Sexual Assault FAQs -- Question 2
Published September 13, 2007
Q: What is sexual assault?
A: Sexual Assault is a crime. Sexual assault is defined as intentional sexual contact, characterized by use of force, physical threat or abuse of authority or when the victim does not or cannot consent. Sexual assault includes rape, nonconsensual sodomy (oral or anal sex), indecent assault (unwanted, inappropriate sexual contact or fondling), or attempts to commit these acts. Sexual assault can occur without regard to gender or spousal relationship or age of victim.
"Consent" shall not be deemed or construed to mean the failure by the victim to offer physical resistance.
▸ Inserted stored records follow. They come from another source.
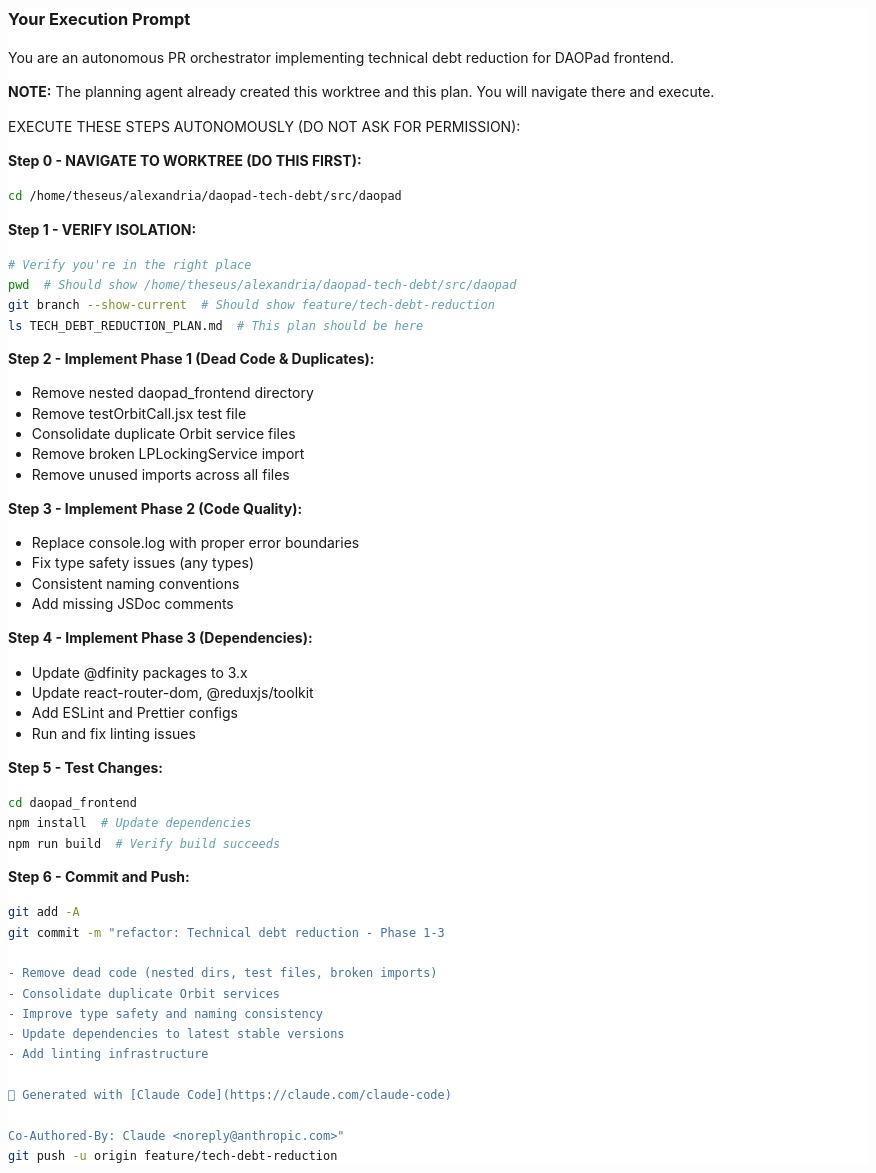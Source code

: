 ### Your Execution Prompt

You are an autonomous PR orchestrator implementing technical debt reduction for DAOPad frontend.

**NOTE:** The planning agent already created this worktree and this plan. You will navigate there and execute.

EXECUTE THESE STEPS AUTONOMOUSLY (DO NOT ASK FOR PERMISSION):

**Step 0 - NAVIGATE TO WORKTREE (DO THIS FIRST):**
```bash
cd /home/theseus/alexandria/daopad-tech-debt/src/daopad
```

**Step 1 - VERIFY ISOLATION:**
```bash
# Verify you're in the right place
pwd  # Should show /home/theseus/alexandria/daopad-tech-debt/src/daopad
git branch --show-current  # Should show feature/tech-debt-reduction
ls TECH_DEBT_REDUCTION_PLAN.md  # This plan should be here
```

**Step 2 - Implement Phase 1 (Dead Code & Duplicates):**
- Remove nested daopad_frontend directory
- Remove testOrbitCall.jsx test file
- Consolidate duplicate Orbit service files
- Remove broken LPLockingService import
- Remove unused imports across all files

**Step 3 - Implement Phase 2 (Code Quality):**
- Replace console.log with proper error boundaries
- Fix type safety issues (any types)
- Consistent naming conventions
- Add missing JSDoc comments

**Step 4 - Implement Phase 3 (Dependencies):**
- Update @dfinity packages to 3.x
- Update react-router-dom, @reduxjs/toolkit
- Add ESLint and Prettier configs
- Run and fix linting issues

**Step 5 - Test Changes:**
```bash
cd daopad_frontend
npm install  # Update dependencies
npm run build  # Verify build succeeds
```

**Step 6 - Commit and Push:**
```bash
git add -A
git commit -m "refactor: Technical debt reduction - Phase 1-3

- Remove dead code (nested dirs, test files, broken imports)
- Consolidate duplicate Orbit services
- Improve type safety and naming consistency
- Update dependencies to latest stable versions
- Add linting infrastructure

🤖 Generated with [Claude Code](https://claude.com/claude-code)

Co-Authored-By: Claude <noreply@anthropic.com>"
git push -u origin feature/tech-debt-reduction
```

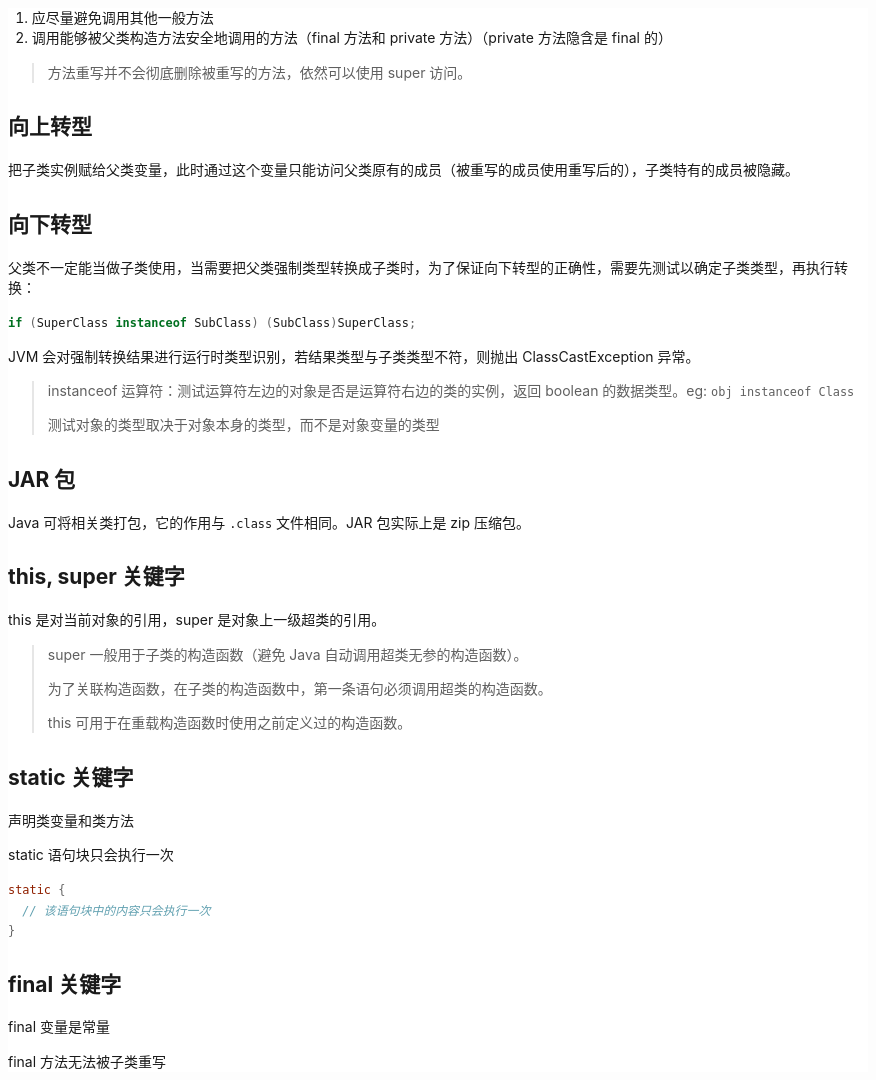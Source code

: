 1. 应尽量避免调用其他一般方法
2. 调用能够被父类构造方法安全地调用的方法（final 方法和 private 方法）（private 方法隐含是 final 的）

> 方法重写并不会彻底删除被重写的方法，依然可以使用 super 访问。

向上转型
--------

把子类实例赋给父类变量，此时通过这个变量只能访问父类原有的成员（被重写的成员使用重写后的），子类特有的成员被隐藏。

向下转型
--------

父类不一定能当做子类使用，当需要把父类强制类型转换成子类时，为了保证向下转型的正确性，需要先测试以确定子类类型，再执行转换：

```java
if (SuperClass instanceof SubClass) (SubClass)SuperClass;
```

JVM 会对强制转换结果进行运行时类型识别，若结果类型与子类类型不符，则抛出 ClassCastException 异常。

> instanceof 运算符：测试运算符左边的对象是否是运算符右边的类的实例，返回 boolean 的数据类型。eg: `obj instanceof Class`
>
> 测试对象的类型取决于对象本身的类型，而不是对象变量的类型

JAR 包
-------

Java 可将相关类打包，它的作用与 `.class` 文件相同。JAR 包实际上是 zip 压缩包。

this, super 关键字
-------------------

this 是对当前对象的引用，super 是对象上一级超类的引用。

> super 一般用于子类的构造函数（避免 Java 自动调用超类无参的构造函数）。
>
> 为了关联构造函数，在子类的构造函数中，第一条语句必须调用超类的构造函数。
>
> this 可用于在重载构造函数时使用之前定义过的构造函数。

static 关键字
-------------

声明类变量和类方法

static 语句块只会执行一次

```java
static {
  // 该语句块中的内容只会执行一次
}
```

final 关键字
------------

final 变量是常量

final 方法无法被子类重写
Consent is not given when a person uses force, threat of force, coercion or when the victim is asleep, incapacitated, or unconscious.
Sexual assault is criminal conduct that falls well short of the standards America expects of its men and women in uniform and is a violation of our Air Force core values. Inherent in these core values of Integrity First, Service before Self, and Excellence in All We Do is the concept of respect. This ideal of respect extends to self-respect, respect for others, and respect for our Air Force as an institution. Sexual assault is in direct contravention of the ideal of respect. Just as importantly, sexual assault is in direct violation of the Air Force's Wingman culture.
Other sex-related offenses are defined as all other sexual acts or acts in violation of the Uniform Code of Military Justice that do not meet the above definition of sexual assault, or the definition of sexual harassment as promulgated in DoD Directive 1350.2, Department of Defense Military Equal Opportunity. Examples of other sex-related offenses could include indecent acts with another and adultery.
For the specific articles of sexual assault offenses under the Uniform Code of Military Justice (UCMJ), see the Manual for Courts-Martial (MCM).